2007年12月27日

◆ 省エネ馬鹿


 温暖化ガスなどの環境破壊がひどい。そこで「環境保護を」「省エネを」という運動がなされつつある。しかし、そのせいでかえって「環境破壊」「エネルギー浪費」という行動を招いてしまうことがある。

 ──

 まず、次の記事を参照。
 CO2抑制、業種別に指標 悪質事業者は公表 環境省案
                   2007年12月18日
 二酸化炭素(CO2)などの温室効果ガス排出削減に向けた抜本的な強化策として環境省が検討している地球温暖化対策推進法改正案の内容が17日、明らかになった。
 排出量の報告を義務づける対象を広げた上で、業種ごとに排出の抑制指針を定め、取り組みが著しく不十分な事業者は公表するなどの措置をとれるようにする。
 指針では、業種ごとに一定の経済活動当たりの排出量など守るべき指標や対策を環境相が示す。

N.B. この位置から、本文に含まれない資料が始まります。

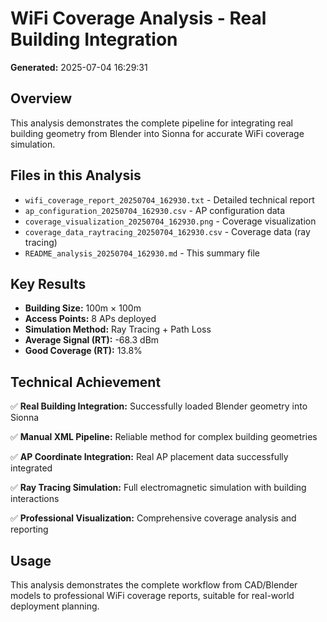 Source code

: # WiFi Coverage Analysis - Real Building Integration

**Generated:** 2025-07-04 16:29:31

## Overview

This analysis demonstrates the complete pipeline for integrating real building geometry from Blender into Sionna for accurate WiFi coverage simulation.

## Files in this Analysis

- `wifi_coverage_report_20250704_162930.txt` - Detailed technical report
- `ap_configuration_20250704_162930.csv` - AP configuration data
- `coverage_visualization_20250704_162930.png` - Coverage visualization
- `coverage_data_raytracing_20250704_162930.csv` - Coverage data (ray tracing)
- `README_analysis_20250704_162930.md` - This summary file

## Key Results

- **Building Size:** 100m × 100m
- **Access Points:** 8 APs deployed
- **Simulation Method:** Ray Tracing + Path Loss
- **Average Signal (RT):** -68.3 dBm
- **Good Coverage (RT):** 13.8%

## Technical Achievement

✅ **Real Building Integration:** Successfully loaded Blender geometry into Sionna

✅ **Manual XML Pipeline:** Reliable method for complex building geometries

✅ **AP Coordinate Integration:** Real AP placement data successfully integrated

✅ **Ray Tracing Simulation:** Full electromagnetic simulation with building interactions

✅ **Professional Visualization:** Comprehensive coverage analysis and reporting

## Usage

This analysis demonstrates the complete workflow from CAD/Blender models to professional WiFi coverage reports, suitable for real-world deployment planning.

排出の増加傾向が一定以上の事業者に対しては、この指標を守るよう義務づけ、対応が極めて不十分な事業者には排出抑制を勧告、それにも従わなければ企業名を公表し、措置命令ができるようにする。
 官公庁の施設や一定規模以上のマンションなどを新改築する際には、太陽光など再生可能エネルギーによる発電設備を義務づけることも検討する。
http://www.asahi.com/special/070110/TKY200712170291.html
 ここでは「省エネ」という理念がある。それは問題ない。問題は、その方法だ。あまりにも官僚的すぎる。
 つまり、「省エネをするための最善の方法」を取るかわりに、「最も安易に規制できる方法」というのを取っている。(現状は。)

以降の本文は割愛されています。